People v. Bell

49 Cal. 485 | Cal. | 1875

By the Court, Wallace, C. J.:

1. Insanity, when relied upon as a defense in a criminal case, is to be established by the prisoner by preponderating proof. It is an issue upon which he holds the affirmative, and before it can be availed of, he is bound to establish not only the fact of insanity, but insanity of the character—i. e., arising from such a cause as in point of law amounts to a defense. If, therefore, as here, there be a question as to whether the supposed insanity was the result of intoxication *489immediately indulged, or insanity caused by a habitual and long-continued intemperate use of ardent spirits, the burden is cast upon the prisoner of establishing it to be of the latter character.
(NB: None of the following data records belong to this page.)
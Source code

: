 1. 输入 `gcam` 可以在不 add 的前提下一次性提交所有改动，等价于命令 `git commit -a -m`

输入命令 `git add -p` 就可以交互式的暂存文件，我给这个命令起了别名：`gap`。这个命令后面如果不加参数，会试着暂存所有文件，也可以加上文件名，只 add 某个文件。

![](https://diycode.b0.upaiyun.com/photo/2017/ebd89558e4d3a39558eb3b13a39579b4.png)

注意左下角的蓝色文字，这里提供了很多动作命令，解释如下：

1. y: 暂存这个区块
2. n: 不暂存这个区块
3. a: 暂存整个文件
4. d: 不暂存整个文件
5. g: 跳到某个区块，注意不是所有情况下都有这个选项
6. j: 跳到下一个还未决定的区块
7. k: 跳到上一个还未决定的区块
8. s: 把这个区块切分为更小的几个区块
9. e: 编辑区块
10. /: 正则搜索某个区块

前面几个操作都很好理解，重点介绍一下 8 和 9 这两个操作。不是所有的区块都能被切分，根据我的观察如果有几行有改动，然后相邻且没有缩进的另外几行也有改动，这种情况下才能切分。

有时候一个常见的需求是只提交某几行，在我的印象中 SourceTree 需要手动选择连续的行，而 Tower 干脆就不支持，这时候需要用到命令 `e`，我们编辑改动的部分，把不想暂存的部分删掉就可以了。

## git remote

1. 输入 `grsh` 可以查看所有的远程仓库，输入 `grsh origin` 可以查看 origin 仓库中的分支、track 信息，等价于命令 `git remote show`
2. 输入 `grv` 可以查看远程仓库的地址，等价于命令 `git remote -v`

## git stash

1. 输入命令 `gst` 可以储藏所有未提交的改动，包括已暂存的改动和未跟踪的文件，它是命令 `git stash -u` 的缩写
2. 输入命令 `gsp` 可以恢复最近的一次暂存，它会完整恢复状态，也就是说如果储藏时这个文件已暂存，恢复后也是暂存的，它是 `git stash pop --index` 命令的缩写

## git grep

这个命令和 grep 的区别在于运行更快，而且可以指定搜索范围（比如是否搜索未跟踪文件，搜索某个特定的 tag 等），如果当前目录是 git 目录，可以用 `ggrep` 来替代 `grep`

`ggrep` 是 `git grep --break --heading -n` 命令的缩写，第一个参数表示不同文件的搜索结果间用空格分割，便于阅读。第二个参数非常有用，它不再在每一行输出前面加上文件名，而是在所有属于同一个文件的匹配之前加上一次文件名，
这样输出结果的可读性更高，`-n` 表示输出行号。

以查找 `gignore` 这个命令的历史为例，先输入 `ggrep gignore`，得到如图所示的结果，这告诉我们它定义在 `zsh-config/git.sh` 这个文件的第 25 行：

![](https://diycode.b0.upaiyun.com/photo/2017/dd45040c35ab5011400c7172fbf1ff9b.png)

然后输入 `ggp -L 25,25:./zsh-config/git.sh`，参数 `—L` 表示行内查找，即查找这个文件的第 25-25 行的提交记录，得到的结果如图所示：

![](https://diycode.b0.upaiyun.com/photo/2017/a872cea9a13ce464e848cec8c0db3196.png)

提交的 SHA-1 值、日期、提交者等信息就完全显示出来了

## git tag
2. There was no error in refusing the instruction asked by the prisoner as to the duty of the prosecution to prove by scientific analysis that the spots found upon the clothes and person of the prisoner were, in fact, spots of blood. If it had appeared, which it did not, that the prosecution had in fact caused such analysis to be made, and that, while it was in their power to submit its results to the jury, they nevertheless purposely withheld it, it might not have been inappropriate to call the attention of the jury to the fact; but this is not such a case, and we express no opinion upon the point.
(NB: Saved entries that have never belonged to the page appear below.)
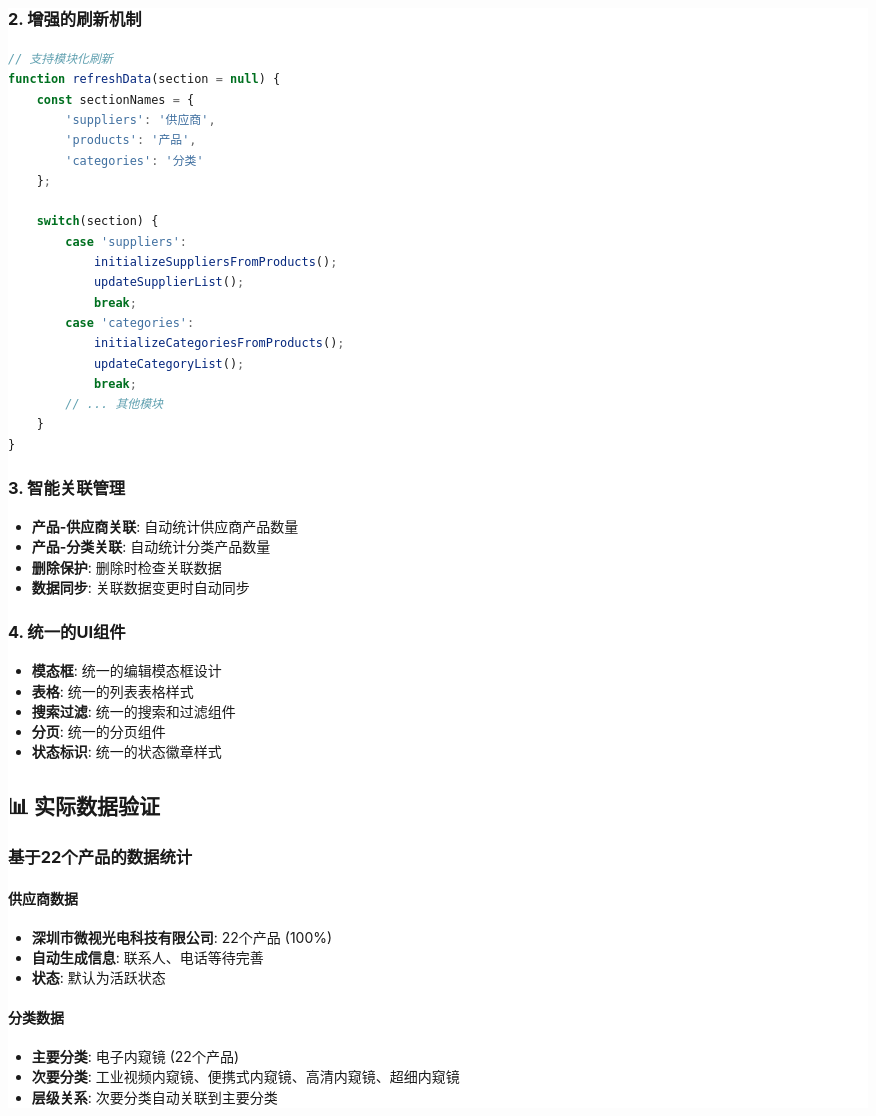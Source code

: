 ### 2. **增强的刷新机制**
```javascript
// 支持模块化刷新
function refreshData(section = null) {
    const sectionNames = {
        'suppliers': '供应商',
        'products': '产品',
        'categories': '分类'
    };
    
    switch(section) {
        case 'suppliers':
            initializeSuppliersFromProducts();
            updateSupplierList();
            break;
        case 'categories':
            initializeCategoriesFromProducts();
            updateCategoryList();
            break;
        // ... 其他模块
    }
}
```

### 3. **智能关联管理**
- **产品-供应商关联**: 自动统计供应商产品数量
- **产品-分类关联**: 自动统计分类产品数量
- **删除保护**: 删除时检查关联数据
- **数据同步**: 关联数据变更时自动同步

### 4. **统一的UI组件**
- **模态框**: 统一的编辑模态框设计
- **表格**: 统一的列表表格样式
- **搜索过滤**: 统一的搜索和过滤组件
- **分页**: 统一的分页组件
- **状态标识**: 统一的状态徽章样式

## 📊 实际数据验证

### 基于22个产品的数据统计

#### 供应商数据
- **深圳市微视光电科技有限公司**: 22个产品 (100%)
- **自动生成信息**: 联系人、电话等待完善
- **状态**: 默认为活跃状态

#### 分类数据
- **主要分类**: 电子内窥镜 (22个产品)
- **次要分类**: 工业视频内窥镜、便携式内窥镜、高清内窥镜、超细内窥镜
- **层级关系**: 次要分类自动关联到主要分类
3. But we think that the Court below erred in not giving the thirteenth instruction asked by the prisoner. It was as follows: “If the defendant be proved of good character as a man of peace, such good character may be sufficient to create or generate a reasonable doubt of his guilt, although no such doubt would have existed but for such good character.” This instruction embodies a proposition of law clearly correct in itself. It is in substantial accordance with the ruling of this Court in the case of The People v. Ashe (44 Cal. 288), and other cases following upon that case. The' instruction was refused by the Court below, “ because the Court instructed the jury on the same subject.” It is true that the Court did instruct the jury “on the same subject,” but obviously not to the same import or effect. The substituted instruction referred to by the Court as the reason for refusing the instruction as asked by the prisoner is in the following words: “The good character of the defendant is a circumstance in the case for your consideration in making up your verdict.”
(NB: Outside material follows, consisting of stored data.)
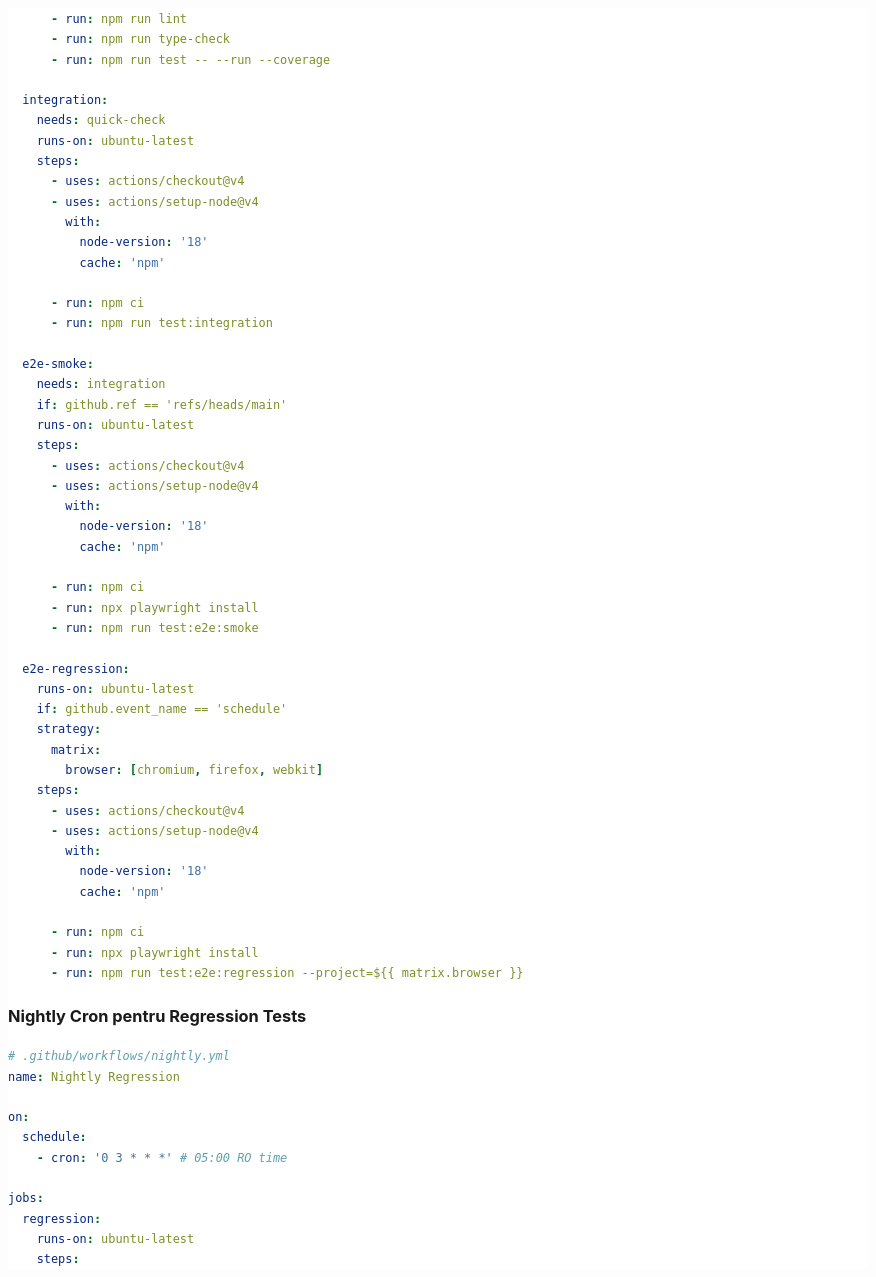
 ```yaml
      - run: npm run lint
      - run: npm run type-check
      - run: npm run test -- --run --coverage
      
  integration:
    needs: quick-check
    runs-on: ubuntu-latest
    steps:
      - uses: actions/checkout@v4
      - uses: actions/setup-node@v4
        with:
          node-version: '18'
          cache: 'npm'
          
      - run: npm ci
      - run: npm run test:integration
      
  e2e-smoke:
    needs: integration
    if: github.ref == 'refs/heads/main'
    runs-on: ubuntu-latest
    steps:
      - uses: actions/checkout@v4
      - uses: actions/setup-node@v4
        with:
          node-version: '18'
          cache: 'npm'
          
      - run: npm ci
      - run: npx playwright install
      - run: npm run test:e2e:smoke

  e2e-regression:
    runs-on: ubuntu-latest
    if: github.event_name == 'schedule'
    strategy:
      matrix:
        browser: [chromium, firefox, webkit]
    steps:
      - uses: actions/checkout@v4
      - uses: actions/setup-node@v4
        with:
          node-version: '18'
          cache: 'npm'
          
      - run: npm ci
      - run: npx playwright install
      - run: npm run test:e2e:regression --project=${{ matrix.browser }}
```

### Nightly Cron pentru Regression Tests
```yaml
# .github/workflows/nightly.yml
name: Nightly Regression

on:
  schedule:
    - cron: '0 3 * * *' # 05:00 RO time
    
jobs:
  regression:
    runs-on: ubuntu-latest
    steps:
```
As was well remarked by the counsel for the prisoner in argument here: “To say that which the Court said is not to add anything to the mere fact of letting the testimony in.” The prisoner had produced to the jury the evidence of several witnesses tending to show that his general char*490acter for peace and quietness of conduct was good; the evidence submitted by the prosecution tending to his inculpation was not direct, but circumstantial in its nature. It is important in every criminal case, and especially so when the inculpatory proof is circumstantial in its character, that the jury should be instructed, if the prisoner so request, that in determining whether or not he is guilty beyond a reasonable doubt, his good reputation, if he have such, as to traits involved in the charge, should be weighed as any other fact established, and that it may be sufficient to create a reasonable doubt as to his guilt. Whether or not, in the particular case in hand, it would do so, was a question for the consideration of the jury in deliberating on their verdict. Of course, it does not follow that the accused is to be acquitted, merely because he has established a good reputation. As we substantially said in The People v. Ashe (supra), there may be cases so made out that no character, however high, can make them doubtful, while there may be other cases in which a high character would produce a reasonable doubt, when without it, the evidence might be considered as establishing guilt beyond a reasonable doubt.

Judgment reversed, and cause remanded for a new trial.

Neither Mr. Justice Crockett nor Mr. Justice Rhodes expressed an opinion.